When liquid is squirted into the coin chute of a typical vending machine, the liquid flows by gravity along the descending coin chute and sprays over the coin receiving, counting and credit mechanisms thereby shorting their related circuits and generally damaging the apparatus. On occasion, if the thief is lucky, such shorting may cause a machine to "jack pot", i.e., vend one or more times or even until all merchandise is vended. In still other instances the shorted circuits may cause money to be dispensed through the change or coin return mechanism, depending on the nature of the coin receiving mechanism.
Another significant problem with vending machines is vandalism. A popular form of vandalism includes packing or stuffing the coin chute with a blocking element such as a wad of paper, a slug, a straw, etc. In many instances, this type of vandalism can completely disable the vending machine without the operators knowledge thereby decreasing revenue of the operator.
Accordingly, there is a need for a coin/token chute that averts jamming and that diverts corruptive liquid from coin/token acceptance mechanisms.
The present invention overcomes the problems described above associated with known devices.
It is an object of the invention to provide a compact, efficient coin/token chute that is readily adaptable to known coin acceptance mechanisms.
It is another object of the invention to provide a substantially maintenance free coin/token chute.
It is yet another object of the invention to provide a device that guards against damage of coin acceptance mechanisms due to improper exposure to liquids.
It is a further object of the invention to provide a coin/token chute that employs a simple, effective anti-jamming mechanism.

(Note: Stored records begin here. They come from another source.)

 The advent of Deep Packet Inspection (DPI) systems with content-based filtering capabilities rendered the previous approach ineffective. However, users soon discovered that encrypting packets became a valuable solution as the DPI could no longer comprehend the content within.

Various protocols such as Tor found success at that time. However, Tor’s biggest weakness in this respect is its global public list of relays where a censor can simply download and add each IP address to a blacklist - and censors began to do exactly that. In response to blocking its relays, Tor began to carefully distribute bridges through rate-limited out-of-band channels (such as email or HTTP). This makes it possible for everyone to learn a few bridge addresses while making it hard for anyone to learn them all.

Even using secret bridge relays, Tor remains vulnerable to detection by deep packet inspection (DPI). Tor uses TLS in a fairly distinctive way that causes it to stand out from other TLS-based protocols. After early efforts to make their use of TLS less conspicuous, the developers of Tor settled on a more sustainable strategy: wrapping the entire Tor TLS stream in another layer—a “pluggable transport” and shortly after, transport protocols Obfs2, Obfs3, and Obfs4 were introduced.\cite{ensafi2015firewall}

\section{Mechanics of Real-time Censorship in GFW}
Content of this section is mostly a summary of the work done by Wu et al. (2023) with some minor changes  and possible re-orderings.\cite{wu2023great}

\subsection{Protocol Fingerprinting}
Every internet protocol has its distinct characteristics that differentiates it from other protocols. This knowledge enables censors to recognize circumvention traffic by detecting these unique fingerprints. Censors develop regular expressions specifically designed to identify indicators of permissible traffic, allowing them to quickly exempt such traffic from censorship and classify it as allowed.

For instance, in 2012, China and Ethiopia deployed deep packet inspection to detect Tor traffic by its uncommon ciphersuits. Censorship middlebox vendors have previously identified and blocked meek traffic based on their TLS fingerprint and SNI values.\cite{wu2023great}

The invention relates to an anti-corruption coin/token input chute assembly. In accordance with one aspect of the invention, a coin race is provided having first and second side walls and a floor. The floor includes a plurality of apertures that facilitate release of foreign substances. An ejection member is movably coupled to the first side wall. The ejection member includes a coin race insert sized to fit between the first and second side walls of the coin race. The coin race insert includes first and second side walls and a floor. The floor is provided with a plurality of apertures. The ejection member further includes a displacement arm that extends from the second side wall of the ejection member to move the ejection member from a first position to a second position. In the first position, the floor of the coin race and the floor of the coin race insert are substantially parallel and the apertures of the floor of the coin race are substantially aligned with the apertures of the floor of the coin race insert. In the second position, the floor of the coin race insert is displaced relative to the floor of the coin race to eject objects from the coin race.
In accordance with a second aspect of the invention, a coin race is provided having first and second side walls and a floor. The floor includes means for draining liquid for the coin race. Disposed within an movably coupled to the coin race is a means for ejecting objects from the coin race. This means further includes means for draining liquid arranged in substantial alignment with the means for draining liquid from the coin race.
Given the following enabling description of the drawings, the inventive anti-corruption coin/token chute assembly and the scope of the invention should become evident to a person of ordinary skill in the art.
FIG. 1 is a front right perspective view of an anti-corruption coin/token chute assembly in accordance with the present invention.
FIG. 2 is a perspective view of a coin race employed in the anti-corruption coin/token chute assembly depicted in FIG. 1.
FIG. 3 is a front left perspective view of an ejection member of the anti-corruption coin/token chute assembly of the present invention.
FIG. 4 is a front left perspective view of the anti-corruption coin/token chute assembly of the present invention.
FIG. 5 is a top view showing the coin race insert of the ejection member nested in the coin race.
FIG. 6 depicts the anti-corruption coin/token chute assembly of the present invention in combination with a coin return assembly.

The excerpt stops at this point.